まず、境内最初の鳥居の先の参道左に大行事と書かれた石塔があるように、この神社も高木大神系に制圧されていた事は明らかで、当然にも境内社として八幡宮、八幡神社が3社もあるのも頷けるところです。 た無題.pngだ、神殿背後にある祠だけは大幡主=カミムスビを祀る正八幡神社であろう(あった)と考えています。

 祭神の天照は高木大神の親族ですから当然として、ここでの春日大神も藤原の軍神=奈良の春日大社とならざるを得ないのですが、もしかしたら藤原の祖である草部吉見の後の妃である辛国息長大姫大目命の母君=ミヅハノメ(大国主命の姉)なのかも知れません。
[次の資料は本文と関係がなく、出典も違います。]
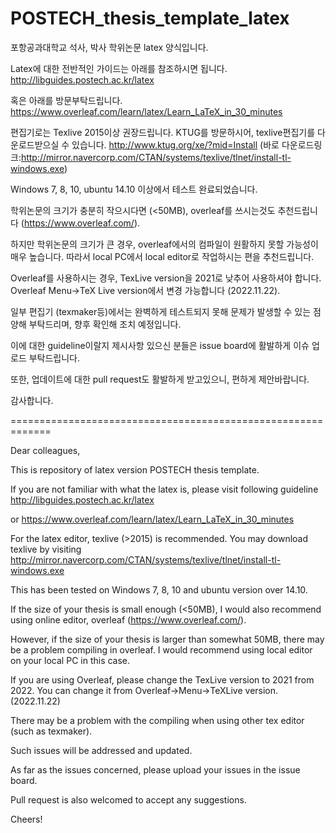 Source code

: # POSTECH_thesis_template_latex

포항공과대학교 석사, 박사 학위논문 latex 양식입니다.


Latex에 대한 전반적인 가이드는 아래를 참조하시면 됩니다.
http://libguides.postech.ac.kr/latex

혹은 아래를 방문부탁드립니다.
https://www.overleaf.com/learn/latex/Learn_LaTeX_in_30_minutes


편집기로는 Texlive 2015이상 권장드립니다. KTUG를 방문하시어, texlive편집기를 다운로드받으실 수 있습니다.
http://www.ktug.org/xe/?mid=Install
(바로 다운로드링크:http://mirror.navercorp.com/CTAN/systems/texlive/tlnet/install-tl-windows.exe)

Windows 7, 8, 10, ubuntu 14.10 이상에서 테스트 완료되었습니다.

학위논문의 크기가 충분히 작으시다면 (<50MB), overleaf를 쓰시는것도 추천드립니다 (https://www.overleaf.com/).

하지만 학위논문의 크기가 큰 경우, overleaf에서의 컴파일이 원활하지 못할 가능성이 매우 높습니다. 따라서 local PC에서 local editor로 작업하시는 편을 추천드립니다.

Overleaf를 사용하시는 경우, TexLive version을 2021로 낮추어 사용하셔야 합니다. Overleaf Menu->TeX Live version에서 변경 가능합니다 (2022.11.22).


일부 편집기 (texmaker등)에서는 완벽하게 테스트되지 못해 문제가 발생할 수 있는 점 양해 부탁드리며, 향후 확인해 조치 예정입니다.

이에 대한 guideline이랄지 제시사항 있으신 분들은 issue board에 활발하게 이슈 업로드 부탁드립니다.

또한, 업데이트에 대한 pull request도 활발하게 받고있으니, 편하게 제안바랍니다.


감사합니다.


=============================================================

Dear colleagues,

This is repository of latex version POSTECH thesis template.

If you are not familiar with what the latex is, please visit following guideline
http://libguides.postech.ac.kr/latex

or 
https://www.overleaf.com/learn/latex/Learn_LaTeX_in_30_minutes

For the latex editor, texlive (>2015) is recommended. You may download texlive by visiting 
http://mirror.navercorp.com/CTAN/systems/texlive/tlnet/install-tl-windows.exe

This has been tested on Windows 7, 8, 10 and ubuntu version over 14.10.

If the size of your thesis is small enough (<50MB), I would also recommend using online editor, overleaf (https://www.overleaf.com/).

However, if the size of your thesis is larger than somewhat 50MB, there may be a problem compiling in overleaf. I would recommend using local editor on your local PC in this case.

If you are using Overleaf, please change the TexLive version to 2021 from 2022. You can change it from Overleaf->Menu->TeXLive version. (2022.11.22)


There may be a problem with the compiling when using other tex editor (such as texmaker).

Such issues will be addressed and updated.

As far as the issues concerned, please upload your issues in the issue board.

Pull request is also welcomed to accept any suggestions.


Cheers!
 今や、参拝殿左手にオチャラケた大国主像が置かれているだけで、全くのお伽話に仕立てられているのです。

オオナムチ神社の名も何れ消される運命なのかも知れません。

 しかし、この地にはしばらく前まで三輪町がありました。

また、神功皇后伝承から消された様ですが、目配山とされた三輪山があったのです。実に興味深い謎のエリアなのです。ではここからさらに話を動かします。
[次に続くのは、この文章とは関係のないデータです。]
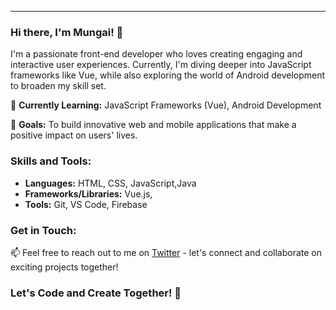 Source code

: ---

### Hi there, I'm Mungai! 👋

I'm a passionate front-end developer who loves creating engaging and interactive user experiences. Currently, I'm diving deeper into JavaScript frameworks like Vue, while also exploring the world of Android development to broaden my skill set.

🌱 **Currently Learning:** JavaScript Frameworks (Vue), Android Development

🚀 **Goals:** To build innovative web and mobile applications that make a positive impact on users' lives.

### Skills and Tools:

- **Languages:** HTML, CSS, JavaScript,Java
- **Frameworks/Libraries:** Vue.js,
- **Tools:** Git, VS Code, Firebase



### Get in Touch:

📫 Feel free to reach out to me on [Twitter](https://twitter.com/MungaiDev) - let's connect and collaborate on exciting projects together!

### Let's Code and Create Together! 🚀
出雲神話の中でも国譲りの話はその根幹を成しています。それは、葦原中津国の平定こそが天津神々(所謂天孫族:高御産巣日神=タカミムスビ、高木大神の息子ニニギ、後の天照大御神=オオヒルメムチ)にとって極めて重要な事だったからだと考えられるからです。

ところが、そこがどこであるかが判然としないのです。

単純に言えば葦原中津国とされる出雲の支配権を奪われた大国主は何故出雲にいるのでしょう?

これは後の藤原が造ったテーマ・パークとしての出雲王国だからであって、簡単に言えば九州の沃地である葦原中つ国を奪われ、追われ移動した先が現出雲だったと考えるべきなのです。
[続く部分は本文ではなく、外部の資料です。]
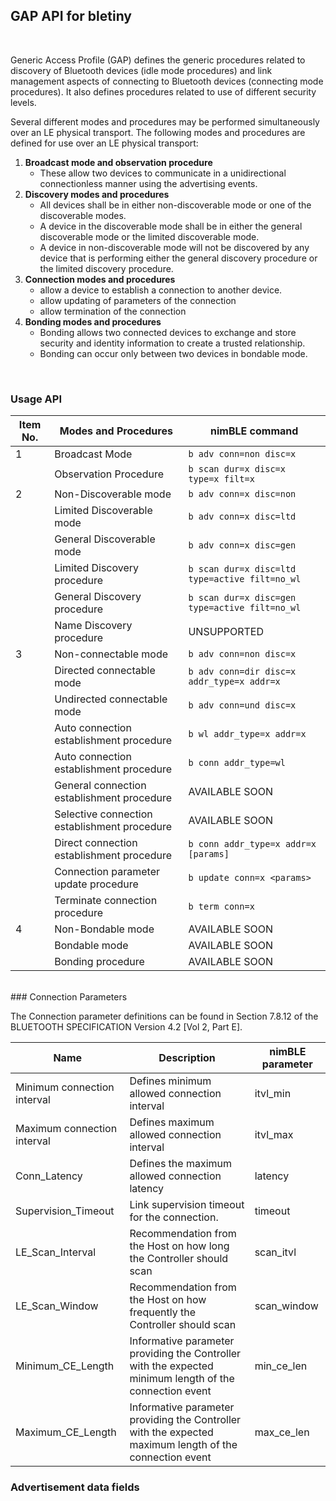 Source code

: 
## GAP API for bletiny

<br>

Generic Access Profile (GAP) defines the generic procedures related to discovery of Bluetooth devices (idle mode procedures) and link management aspects of connecting to Bluetooth devices (connecting mode procedures). It also defines procedures related to use of different security levels. 

Several different modes and procedures may be performed simultaneously over an LE physical transport. The following modes and procedures are defined for use over an LE physical transport:

1. **Broadcast mode and observation procedure**
    - These allow two devices to communicate in a unidirectional connectionless manner using the advertising events.
2. **Discovery modes and procedures**
    - All devices shall be in either non-discoverable mode or one of the discoverable modes.
    - A device in the discoverable mode shall be in either the general discoverable mode or the limited discoverable mode.
    - A device in non-discoverable mode will not be discovered by any device that is performing either the general discovery procedure or the limited discovery procedure.
3. **Connection modes and procedures**
    - allow a device to establish a connection to another device.
    - allow updating of parameters of the connection 
    - allow termination of the connection 
4. **Bonding modes and procedures**
    - Bonding allows two connected devices to exchange and store security and identity information to create a trusted relationship. 
    - Bonding can occur only between two devices in bondable mode.


<br>

### Usage API

|**Item No.** | **Modes and Procedures** | **nimBLE command** |
|----|---------|---------------|
|  1 | Broadcast Mode | `b adv conn=non disc=x` |
|   | Observation Procedure | `b scan dur=x disc=x type=x filt=x`  |
|  2 | Non-Discoverable mode   | `b adv conn=x disc=non`  |
|   | Limited Discoverable mode   | `b adv conn=x disc=ltd`  |
|   | General Discoverable mode   | `b adv conn=x disc=gen`  |
|   |  Limited Discovery procedure  | `b scan dur=x disc=ltd type=active filt=no_wl`  |
|   | General Discovery procedure   | `b scan dur=x disc=gen type=active filt=no_wl`  |
|   |  Name Discovery procedure  | UNSUPPORTED  |
|  3 | Non-connectable mode   | `b adv conn=non disc=x`  |
|   |  Directed connectable mode  | `b adv conn=dir disc=x addr_type=x addr=x`  |
|   |  Undirected connectable mode  | `b adv conn=und disc=x`  |
|   | Auto connection establishment procedure   | `b wl addr_type=x addr=x`  |
|   | Auto connection establishment procedure   | `b conn addr_type=wl`  |
|   |  General connection establishment procedure  | AVAILABLE SOON  |
|   | Selective connection establishment procedure   | AVAILABLE SOON  |
|   | Direct connection establishment procedure  | `b conn addr_type=x addr=x [params]`  |
|   | Connection parameter update procedure   | `b update conn=x <params>`  |
|   |  Terminate connection procedure  | `b term conn=x`  |
|  4 |   Non-Bondable mode | AVAILABLE SOON |
|   | Bondable mode   | AVAILABLE SOON |
|   | Bonding procedure   | AVAILABLE SOON |

<br>
### Connection Parameters 

The Connection parameter definitions can be found in Section 7.8.12 of the BLUETOOTH SPECIFICATION Version 4.2 [Vol 2, Part E].

|**Name** | **Description** | **nimBLE parameter** |
|----|---------|---------------|
| Minimum connection interval | Defines minimum allowed connection interval| itvl_min  |
| Maximum connection interval | Defines maximum allowed connection interval |  itvl_max |
| Conn_Latency | Defines the maximum allowed connection latency | latency |
| Supervision_Timeout | Link supervision timeout for the connection. | timeout |
|LE_Scan_Interval  | Recommendation from the Host on how long the Controller should scan | scan_itvl  |
|LE_Scan_Window  |Recommendation from the Host on how frequently the Controller should scan | scan_window |
|Minimum_CE_Length  | Informative parameter providing the Controller with the expected minimum length of the connection event|  min_ce_len |
|Maximum_CE_Length |Informative parameter providing the Controller with the expected maximum length of the connection event  | max_ce_len |

### Advertisement data fields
「古事記」の出雲の国譲り神話を単純化すれば、天つ国である山上の国の高天原から地上の国とする葦原中つ国の支配権を大国主命から受け継ぐという神話です。「記」、「紀」でこの神話がもたらす理解は大きく、天皇家による列島支配権の正当性を詠っているのです。

結局、この神話がなければ、天孫降臨神話は只の侵略にしかならず、神武東征に始まる近畿天皇家支配の正当性は説得力に消失する事になりかねないのです。

「古事記」によれば、高天原からアメノホヒ(豊玉彦=ヤタガラス=カミムスビの子)が使者として派遣されますが、彼はオオクニヌシに取り込まれて3年経っても復命しないのです。

次にアメノワカヒコが弓と矢を貰い国譲りを要求しますが、これも8年経っても復命しないのです。

その後も工作は続きますが、タケミカヅチとアメノトリフネが派遣され、タケミカヅチは十拳剣を波頭にさかさまに立て、その剣先にどっかとあぐらをかいてオオクニヌシに国譲りを迫るのです。

そこでオオクニヌシは「年老いた自分では決められない」と、わが子であるコトシロヌシに判断を委ねます。コトシロヌシが国譲りに同意すると、「もう一人の子どもであるタケミナカタにも聞いてほしい」と、言いました。タケミナカタはすぐには賛成せず、「力比べで勝負してきめよう」と、タケミカヅチに挑みますが、敗れて逃げ出し、信濃の諏訪湖で追い詰められてこの国から出ないことにより許されるのです。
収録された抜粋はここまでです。